Hive read operation fails when stored as external table pointing to Elastic search location


(Vighnesh) #1

Hi,

I have 5.10.2 CDH Kerberos enabled 6 node Hadoop cluster and I have installed Elasticsearch 6.1.4 on Edge-node (Single node ES).
I am trying to to load data from hive to Elasticsearch and read it in hive.
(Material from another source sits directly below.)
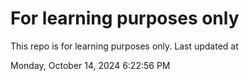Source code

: # For learning purposes only
This repo is for learning purposes only.
Last updated at

Monday, October 14, 2024 6:22:56 PM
for ex: I have a table customer (a managed hive table). I am creating an external table like below:
CREATE EXTERNAL TABLE customer_es(
cust_id string,
polcy_policy_num string,
prod_plan_cd string,
comp_cd int,
prod_nm string,
polcy_pol_status int,
rider_prm int,
gentype_cd string,
prm_pymt_mde_id int,
cust_occupation string,
marstatus_id string,
cust_no_of_dpnds int,
polcycov_cvrg_amt double,
custaddrs_add_line1 string,
custaddrs_add_line2 int,
custaddrs_add_line3 string,
city_cd string,
state_cd string,
zip_cd int,
tapestry_segment string,
propensity_score int,
rank1_product string,
rank2_product string,
rank3_product string,
rank4_product string,
rank5_product string,
hh_income int,
age int,
estimatedinforce_anp double,
propensity_threshold string)
ROW FORMAT SERDE 'org.elasticsearch.hadoop.hive.EsSerDe'
STORED BY 'org.elasticsearch.hadoop.hive.EsStorageHandler'
TBLPROPERTIES ('es.resource' = 'customer/custdata','es.nodes'='ab-edge-node1:9200','es.index.auto.create'='true','es.mapping.id'='cust_id');

Once this table is created, I will load the data from hive to ES as below:

insert overwrite table customer_es select * from customer ;

logs:

Query ID = hduser_20180501151212_1e2da089-7411-48fb-beb8-2498c043ef21
Total jobs = 1
Launching Job 1 out of 1
Number of reduce tasks is set to 0 since there's no reduce operator
Starting Job = job_1524755329957_0130, Tracking URL = http://ab-master-node2:8088/proxy/application_1524755329957_0130/
Kill Command = /usr/lib/hadoop/bin/hadoop job -kill job_1524755329957_0130
Hadoop job information for Stage-0: number of mappers: 1; number of reducers: 0
2018-05-01 15:12:33,113 Stage-0 map = 0%, reduce = 0%
2018-05-01 15:12:45,737 Stage-0 map = 100%, reduce = 0%, Cumulative CPU 1.88 sec
MapReduce Total cumulative CPU time: 1 seconds 880 msec
Ended Job = job_1524755329957_0130
MapReduce Jobs Launched:
Stage-Stage-0: Map: 1 Cumulative CPU: 1.88 sec HDFS Read: 12024 HDFS Write: 0 SUCCESS
Total MapReduce CPU Time Spent: 1 seconds 880 msec
OK
Time taken: 34.634 seconds

In the above log HDFS read i see some no. of bytes read, but write is zero. However when i curl to my elasticsearch node and see, a new index (customer) with data is created.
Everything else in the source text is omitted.